**Goal of the exercise**
Whenever a picture appears, omit it, and set down everything else in the records exactly.

**Available data**
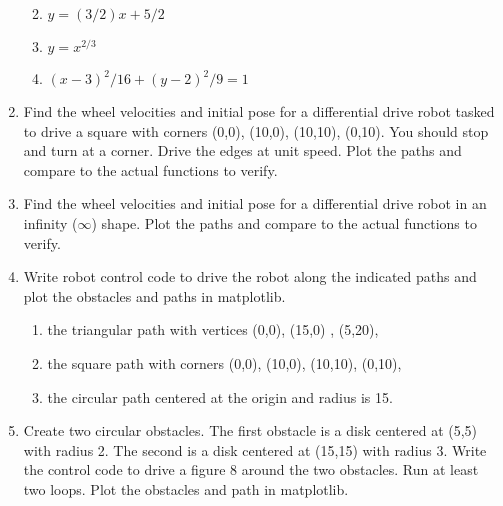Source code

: \begin{enumerate}
  \begin{enumerate}
  \def\labelenumii{\alph{enumii}.}
  \tightlist
  \item
    \(y=(3/2)x + 5/2\)
  \item
    \(y = x^{2/3}\)
  \item
    \((x-3)^2/16 + (y-2)^2/9 = 1\)
  \end{enumerate}
\item
  Find the wheel velocities and initial pose for a differential drive
  robot tasked to drive a square with corners (0,0), (10,0), (10,10),
  (0,10). You should stop and turn at a corner. Drive the edges at unit
  speed. Plot the paths and compare to the actual functions to verify.
\item
  Find the wheel velocities and initial pose for a differential drive
  robot in an infinity (\(\infty\)) shape. Plot the paths and compare to
  the actual functions to verify.
\item
  Write robot control code to drive the robot along the indicated paths
  and plot the obstacles and paths in matplotlib.

  \begin{enumerate}
  \def\labelenumii{\alph{enumii}.}
  \tightlist
  \item
    the triangular path with vertices (0,0), (15,0) , (5,20),
  \item
    the square path with corners (0,0), (10,0), (10,10), (0,10),
  \item
    the circular path centered at the origin and radius is 15.
  \end{enumerate}
\item
  Create two circular obstacles. The first obstacle is a disk centered
  at (5,5) with radius 2. The second is a disk centered at (15,15) with
  radius 3. Write the control code to drive a figure 8 around the two
  obstacles. Run at least two loops. Plot the obstacles and path in
  matplotlib.
\end{enumerate}
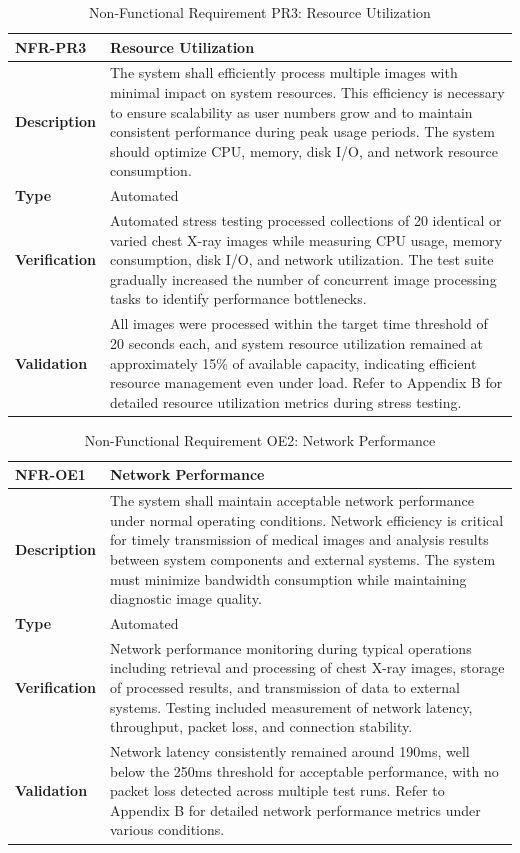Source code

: \documentclass[12pt, titlepage]{article}
\begin{document}
\begin{table}[h!]
\centering
{}
\begin{tabular}{|p{3.5cm}|p{11.5cm}|}
\hline
\rowcolor{gray!30}
\textbf{NFR-PR3} & \textbf{Resource Utilization} \\
\hline
\textbf{Description} & The system shall efficiently process multiple images with minimal impact on system resources. This efficiency is necessary to ensure scalability as user numbers grow and to maintain consistent performance during peak usage periods. The system should optimize CPU, memory, disk I/O, and network resource consumption. \\
\hline
\textbf{Type} & Automated \\
\hline
\textbf{Verification} & Automated stress testing processed collections of 20 identical or varied chest X-ray images while measuring CPU usage, memory consumption, disk I/O, and network utilization. The test suite gradually increased the number of concurrent image processing tasks to identify performance bottlenecks. \\
\hline
\textbf{Validation} & All images were processed within the target time threshold of 20 seconds each, and system resource utilization remained at approximately 15\% of available capacity, indicating efficient resource management even under load. Refer to Appendix B for detailed resource utilization metrics during stress testing. \\
\hline
\end{tabular}
\caption{Non-Functional Requirement PR3: Resource Utilization}
\end{table}

\begin{table}[h!]
\centering
{}
\begin{tabular}{|p{3.5cm}|p{11.5cm}|}
\hline
\rowcolor{gray!30}
\textbf{NFR-OE1} & \textbf{Network Performance} \\
\hline
\textbf{Description} & The system shall maintain acceptable network performance under normal operating conditions. Network efficiency is critical for timely transmission of medical images and analysis results between system components and external systems. The system must minimize bandwidth consumption while maintaining diagnostic image quality. \\
\hline
\textbf{Type} & Automated \\
\hline
\textbf{Verification} & Network performance monitoring during typical operations including retrieval and processing of chest X-ray images, storage of processed results, and transmission of data to external systems. Testing included measurement of network latency, throughput, packet loss, and connection stability. \\
\hline
\textbf{Validation} & Network latency consistently remained around 190ms, well below the 250ms threshold for acceptable performance, with no packet loss detected across multiple test runs. Refer to Appendix B for detailed network performance metrics under various conditions. \\
\hline
\end{tabular}
\caption{Non-Functional Requirement OE2: Network Performance}
\end{table}
\end{document}
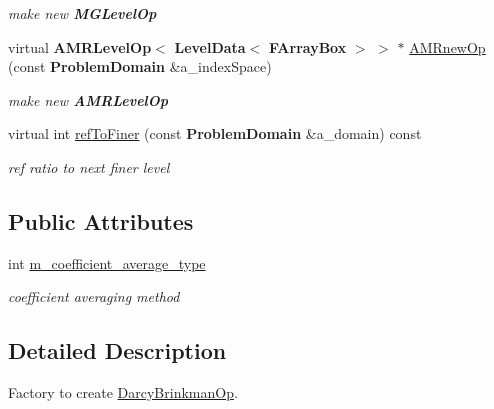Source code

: \begin{DoxyCompactItemize}
\begin{DoxyCompactList}\small\item\em make new \textbf{ M\+G\+Level\+Op} \end{DoxyCompactList}\item 
\mbox{\label{class_darcy_brinkman_op_factory_a82a0943e3ec0acaa1954c1f4c3e3bfa7}} 
virtual \textbf{ A\+M\+R\+Level\+Op}$<$ \textbf{ Level\+Data}$<$ \textbf{ F\+Array\+Box} $>$ $>$ $\ast$ \hyperlink{class_darcy_brinkman_op_factory_a82a0943e3ec0acaa1954c1f4c3e3bfa7}{A\+M\+Rnew\+Op} (const \textbf{ Problem\+Domain} \&a\+\_\+index\+Space)
\begin{DoxyCompactList}\small\item\em make new \textbf{ A\+M\+R\+Level\+Op} \end{DoxyCompactList}\item 
\mbox{\label{class_darcy_brinkman_op_factory_a20448a6f040bdac22873bea2b20b2699}} 
virtual int \hyperlink{class_darcy_brinkman_op_factory_a20448a6f040bdac22873bea2b20b2699}{ref\+To\+Finer} (const \textbf{ Problem\+Domain} \&a\+\_\+domain) const
\begin{DoxyCompactList}\small\item\em ref ratio to next finer level \end{DoxyCompactList}\end{DoxyCompactItemize}
\subsection*{Public Attributes}
\begin{DoxyCompactItemize}
\item 
\mbox{\label{class_darcy_brinkman_op_factory_a02ce1a05ae4fba39abdc0c37ebd8afd8}} 
int \hyperlink{class_darcy_brinkman_op_factory_a02ce1a05ae4fba39abdc0c37ebd8afd8}{m\+\_\+coefficient\+\_\+average\+\_\+type}
\begin{DoxyCompactList}\small\item\em coefficient averaging method \end{DoxyCompactList}\end{DoxyCompactItemize}


\subsection{Detailed Description}
Factory to create \hyperlink{class_darcy_brinkman_op}{Darcy\+Brinkman\+Op}.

**Task output**
Source code

: \begin{enumerate}
  \begin{enumerate}
  \def\labelenumii{\alph{enumii}.}
  \tightlist
  \item
    \(y=(3/2)x + 5/2\)
  \item
    \(y = x^{2/3}\)
  \item
    \((x-3)^2/16 + (y-2)^2/9 = 1\)
  \end{enumerate}
\item
  Find the wheel velocities and initial pose for a differential drive
  robot tasked to drive a square with corners (0,0), (10,0), (10,10),
  (0,10). You should stop and turn at a corner. Drive the edges at unit
  speed. Plot the paths and compare to the actual functions to verify.
\item
  Find the wheel velocities and initial pose for a differential drive
  robot in an infinity (\(\infty\)) shape. Plot the paths and compare to
  the actual functions to verify.
\item
  Write robot control code to drive the robot along the indicated paths
  and plot the obstacles and paths in matplotlib.

  \begin{enumerate}
  \def\labelenumii{\alph{enumii}.}
  \tightlist
  \item
    the triangular path with vertices (0,0), (15,0) , (5,20),
  \item
    the square path with corners (0,0), (10,0), (10,10), (0,10),
  \item
    the circular path centered at the origin and radius is 15.
  \end{enumerate}
\item
  Create two circular obstacles. The first obstacle is a disk centered
  at (5,5) with radius 2. The second is a disk centered at (15,15) with
  radius 3. Write the control code to drive a figure 8 around the two
  obstacles. Run at least two loops. Plot the obstacles and path in
  matplotlib.
\end{enumerate}
Source code

: \documentclass[12pt, titlepage]{article}
\begin{document}
\begin{table}[h!]
\centering
{}
\begin{tabular}{|p{3.5cm}|p{11.5cm}|}
\hline
\rowcolor{gray!30}
\textbf{NFR-PR3} & \textbf{Resource Utilization} \\
\hline
\textbf{Description} & The system shall efficiently process multiple images with minimal impact on system resources. This efficiency is necessary to ensure scalability as user numbers grow and to maintain consistent performance during peak usage periods. The system should optimize CPU, memory, disk I/O, and network resource consumption. \\
\hline
\textbf{Type} & Automated \\
\hline
\textbf{Verification} & Automated stress testing processed collections of 20 identical or varied chest X-ray images while measuring CPU usage, memory consumption, disk I/O, and network utilization. The test suite gradually increased the number of concurrent image processing tasks to identify performance bottlenecks. \\
\hline
\textbf{Validation} & All images were processed within the target time threshold of 20 seconds each, and system resource utilization remained at approximately 15\% of available capacity, indicating efficient resource management even under load. Refer to Appendix B for detailed resource utilization metrics during stress testing. \\
\hline
\end{tabular}
\caption{Non-Functional Requirement PR3: Resource Utilization}
\end{table}

\begin{table}[h!]
\centering
{}
\begin{tabular}{|p{3.5cm}|p{11.5cm}|}
\hline
\rowcolor{gray!30}
\textbf{NFR-OE1} & \textbf{Network Performance} \\
\hline
\textbf{Description} & The system shall maintain acceptable network performance under normal operating conditions. Network efficiency is critical for timely transmission of medical images and analysis results between system components and external systems. The system must minimize bandwidth consumption while maintaining diagnostic image quality. \\
\hline
\textbf{Type} & Automated \\
\hline
\textbf{Verification} & Network performance monitoring during typical operations including retrieval and processing of chest X-ray images, storage of processed results, and transmission of data to external systems. Testing included measurement of network latency, throughput, packet loss, and connection stability. \\
\hline
\textbf{Validation} & Network latency consistently remained around 190ms, well below the 250ms threshold for acceptable performance, with no packet loss detected across multiple test runs. Refer to Appendix B for detailed network performance metrics under various conditions. \\
\hline
\end{tabular}
\caption{Non-Functional Requirement OE2: Network Performance}
\end{table}
\end{document}
Source code

: \begin{DoxyCompactItemize}
\begin{DoxyCompactList}\small\item\em make new \textbf{ M\+G\+Level\+Op} \end{DoxyCompactList}\item 
\mbox{\label{class_darcy_brinkman_op_factory_a82a0943e3ec0acaa1954c1f4c3e3bfa7}} 
virtual \textbf{ A\+M\+R\+Level\+Op}$<$ \textbf{ Level\+Data}$<$ \textbf{ F\+Array\+Box} $>$ $>$ $\ast$ \hyperlink{class_darcy_brinkman_op_factory_a82a0943e3ec0acaa1954c1f4c3e3bfa7}{A\+M\+Rnew\+Op} (const \textbf{ Problem\+Domain} \&a\+\_\+index\+Space)
\begin{DoxyCompactList}\small\item\em make new \textbf{ A\+M\+R\+Level\+Op} \end{DoxyCompactList}\item 
\mbox{\label{class_darcy_brinkman_op_factory_a20448a6f040bdac22873bea2b20b2699}} 
virtual int \hyperlink{class_darcy_brinkman_op_factory_a20448a6f040bdac22873bea2b20b2699}{ref\+To\+Finer} (const \textbf{ Problem\+Domain} \&a\+\_\+domain) const
\begin{DoxyCompactList}\small\item\em ref ratio to next finer level \end{DoxyCompactList}\end{DoxyCompactItemize}
\subsection*{Public Attributes}
\begin{DoxyCompactItemize}
\item 
\mbox{\label{class_darcy_brinkman_op_factory_a02ce1a05ae4fba39abdc0c37ebd8afd8}} 
int \hyperlink{class_darcy_brinkman_op_factory_a02ce1a05ae4fba39abdc0c37ebd8afd8}{m\+\_\+coefficient\+\_\+average\+\_\+type}
\begin{DoxyCompactList}\small\item\em coefficient averaging method \end{DoxyCompactList}\end{DoxyCompactItemize}


\subsection{Detailed Description}
Factory to create \hyperlink{class_darcy_brinkman_op}{Darcy\+Brinkman\+Op}.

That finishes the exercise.